The Right Kind of Push
In order for individuals, teams and organizations to reach their goals and highest performance, "push" is required. People must be challenged, often past where they have ever thought they could go. This requires energy, and a number of other elements coming from the outside, such as appropriate challenge commensurate with abilities. In addition to these factors, learning and improvement only takes place in a state of arousal from challenge, but too much arousal diminishes both learning and performance. Leaders do well to be able to help their people and themselves find the right balance between challenge and ability that leads to growth.
Fuel and Energy
Performance takes energy, and energy requires fuel. Leadership is about managing one's own energy levels as well as making sure the team, and organization is receiving the right kinds of energy infusions at the right times.
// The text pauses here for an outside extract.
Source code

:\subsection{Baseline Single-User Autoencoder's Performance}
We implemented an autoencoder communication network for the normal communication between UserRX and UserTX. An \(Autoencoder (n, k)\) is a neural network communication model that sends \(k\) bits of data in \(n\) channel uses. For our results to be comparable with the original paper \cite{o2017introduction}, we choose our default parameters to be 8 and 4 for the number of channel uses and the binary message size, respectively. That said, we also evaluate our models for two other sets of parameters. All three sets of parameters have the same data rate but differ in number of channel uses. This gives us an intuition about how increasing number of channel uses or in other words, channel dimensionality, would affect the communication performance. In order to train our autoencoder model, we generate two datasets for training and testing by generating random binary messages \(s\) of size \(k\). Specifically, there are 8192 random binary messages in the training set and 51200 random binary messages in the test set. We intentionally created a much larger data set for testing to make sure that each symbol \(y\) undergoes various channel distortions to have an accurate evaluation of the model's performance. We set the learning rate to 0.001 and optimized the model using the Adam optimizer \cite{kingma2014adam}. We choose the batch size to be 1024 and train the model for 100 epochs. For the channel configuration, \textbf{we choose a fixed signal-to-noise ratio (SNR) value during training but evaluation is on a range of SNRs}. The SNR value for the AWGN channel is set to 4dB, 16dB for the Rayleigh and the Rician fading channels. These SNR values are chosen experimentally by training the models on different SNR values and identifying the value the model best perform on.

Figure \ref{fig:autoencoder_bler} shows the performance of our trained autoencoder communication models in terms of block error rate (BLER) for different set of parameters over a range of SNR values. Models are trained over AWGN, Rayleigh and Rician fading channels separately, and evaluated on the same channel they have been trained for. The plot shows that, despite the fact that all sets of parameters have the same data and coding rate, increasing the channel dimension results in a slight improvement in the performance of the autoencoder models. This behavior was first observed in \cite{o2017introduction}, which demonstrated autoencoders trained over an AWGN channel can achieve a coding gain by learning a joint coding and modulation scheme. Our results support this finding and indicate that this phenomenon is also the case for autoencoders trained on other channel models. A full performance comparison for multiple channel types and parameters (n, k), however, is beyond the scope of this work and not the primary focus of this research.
Leaders fuel in a number of ways, such as providing connected understanding to those fighting in the trenches, to stabilizing emotional climates, to inspiration, encouragement and other relational and emotional factors that drive performance. In addition, the proper infusion of new learning and information, as well as dealing with challenge and difficulties in the right way are all energizing. The converse is true as well: leaders can be energy diminishing as can individual contributors. Leaders must think about energy management, how to infuse it and how to guard the teams and organization against the perils of negative energy.
The Growth Mindset
In order for improvement to occur in individuals, teams and organizations, growth must be accomplished along the way. Otherwise, more and increasing efforts will only yield more of the same results. But for growth to happen, people must be given feedback, input and metrics. Research has shown that how those are both given and received determine how much, if any, growth can occur. People sometimes interpret feedback and results in a way that validates to them that they are "good," and thereby need no growth, or "bad" and incapable of getting better. This kind of mindset leads to stagnation, defensiveness, and worse. On the other hand, a "growth" mindset leads to curiosity and learning and improvement when feedback and results are encountered. Leaders must be able to spot each kind of mindset, immunize the people against one and encourage the other in culture and individual performance.
Self-Leadership
A leader's first responsibility is to lead themselves well. Said another way, have mature self-leadership. This means that they are first of all an open-system themselves, seeking outside energy and intelligence to help them develop. They engage in rigorous feedback systems, are stewards of their own thinking styles, function separate from being overly tied to specific outcomes, are not lead by fear, embrace change, address patterns quickly, steward stakeholder relationships well, quarantine weaknesses and use time and energy well. This requires awareness, focus, attention, habit formation and support and great leaders take it seriously.
Listening
"He who gives an answer before understanding is a fool," is a valuable Proverb. And especially valuable for leaders. A leader must capture hearts in order to lead, whether that be with a direct report, a team, an organization, a customer or investor. And the very first and the most important step in capturing a heart is for someone to feel listened to and understood. Leaders by nature tend to be more oriented often towards persuading than listening, but the truth is that persuasion is undergirded and fueled by listening. Listening requires skills and those skills can be learned. Great leaders spend time and effort in building those skills.